Leider liegt keine Setlist aus, denn außer dem Konzert auf dem letztjährigen WGT bin ich mit der Musik von Drab Majesty nicht vertraut. Aber im Vergleich hat mir der WGT-Auftritt besser gefallen. Die meisten Songs werden aber wohl vom aktuellen Album The Demonstration stammen.

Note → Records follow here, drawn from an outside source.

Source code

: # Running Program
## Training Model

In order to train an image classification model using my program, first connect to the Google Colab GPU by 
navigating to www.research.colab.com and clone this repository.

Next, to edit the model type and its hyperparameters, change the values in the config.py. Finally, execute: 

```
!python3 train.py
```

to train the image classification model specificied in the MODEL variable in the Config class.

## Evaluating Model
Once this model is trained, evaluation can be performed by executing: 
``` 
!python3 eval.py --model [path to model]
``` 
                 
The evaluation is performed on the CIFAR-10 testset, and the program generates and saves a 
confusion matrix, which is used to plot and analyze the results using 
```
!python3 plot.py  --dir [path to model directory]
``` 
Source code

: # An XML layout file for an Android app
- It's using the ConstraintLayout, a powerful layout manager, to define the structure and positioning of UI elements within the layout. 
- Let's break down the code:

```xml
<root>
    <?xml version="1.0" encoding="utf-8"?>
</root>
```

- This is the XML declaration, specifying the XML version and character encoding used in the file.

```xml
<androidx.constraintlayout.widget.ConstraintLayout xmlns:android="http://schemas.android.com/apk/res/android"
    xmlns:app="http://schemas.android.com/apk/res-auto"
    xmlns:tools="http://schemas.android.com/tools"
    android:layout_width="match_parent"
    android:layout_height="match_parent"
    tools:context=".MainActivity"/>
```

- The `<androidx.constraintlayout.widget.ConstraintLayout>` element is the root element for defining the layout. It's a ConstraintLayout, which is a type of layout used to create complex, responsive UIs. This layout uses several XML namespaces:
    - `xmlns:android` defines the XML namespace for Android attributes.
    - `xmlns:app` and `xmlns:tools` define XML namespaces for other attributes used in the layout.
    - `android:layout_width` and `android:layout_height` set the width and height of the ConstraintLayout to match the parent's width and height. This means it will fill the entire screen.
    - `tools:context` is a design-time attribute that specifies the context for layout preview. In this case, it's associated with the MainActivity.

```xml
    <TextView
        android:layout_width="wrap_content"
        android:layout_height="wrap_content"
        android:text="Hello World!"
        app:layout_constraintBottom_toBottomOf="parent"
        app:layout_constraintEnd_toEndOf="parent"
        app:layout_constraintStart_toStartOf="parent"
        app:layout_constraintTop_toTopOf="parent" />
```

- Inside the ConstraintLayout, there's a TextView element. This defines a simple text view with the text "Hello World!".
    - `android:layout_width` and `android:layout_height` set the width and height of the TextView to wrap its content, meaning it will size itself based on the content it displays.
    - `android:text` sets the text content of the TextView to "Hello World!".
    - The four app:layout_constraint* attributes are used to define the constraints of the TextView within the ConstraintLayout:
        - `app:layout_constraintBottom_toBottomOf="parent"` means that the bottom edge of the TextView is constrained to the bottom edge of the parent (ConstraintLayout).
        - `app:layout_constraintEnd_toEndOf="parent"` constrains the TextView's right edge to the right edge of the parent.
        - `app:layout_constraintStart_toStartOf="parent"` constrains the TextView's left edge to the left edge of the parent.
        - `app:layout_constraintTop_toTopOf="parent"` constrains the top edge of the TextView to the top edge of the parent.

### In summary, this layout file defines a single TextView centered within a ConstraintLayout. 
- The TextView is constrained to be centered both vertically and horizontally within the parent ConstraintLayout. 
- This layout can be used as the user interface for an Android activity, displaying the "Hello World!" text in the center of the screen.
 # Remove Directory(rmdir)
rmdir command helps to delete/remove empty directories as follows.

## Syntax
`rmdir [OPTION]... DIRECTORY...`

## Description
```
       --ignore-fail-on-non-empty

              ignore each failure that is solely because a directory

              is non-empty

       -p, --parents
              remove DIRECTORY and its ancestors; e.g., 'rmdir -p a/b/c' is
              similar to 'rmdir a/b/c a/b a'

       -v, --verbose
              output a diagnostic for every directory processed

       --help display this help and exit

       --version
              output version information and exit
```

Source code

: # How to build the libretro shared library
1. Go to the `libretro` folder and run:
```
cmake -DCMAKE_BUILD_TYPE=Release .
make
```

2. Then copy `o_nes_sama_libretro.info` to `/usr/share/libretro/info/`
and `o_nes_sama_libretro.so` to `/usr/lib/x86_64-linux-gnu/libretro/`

Fazit: Die Atmosphäre ist heute bei Kælan Mikla toll. Dunkel, viel Nebel und Räucherstäbchen, optisch ein gelungener Auftritt, der die Musik der Isländerinnen bestens unterstreicht. Aber vom Sound her hat mir der Gig im Kafe Marat letztes Jahr (Link zur Review) besser gefallen. Drab Majesty im Anschluss sind auch nicht schlecht, können mich persönlich heute allerdings insgesamt nicht wirklich mitreißen, im Gegensatz zu den anwesenden Fans.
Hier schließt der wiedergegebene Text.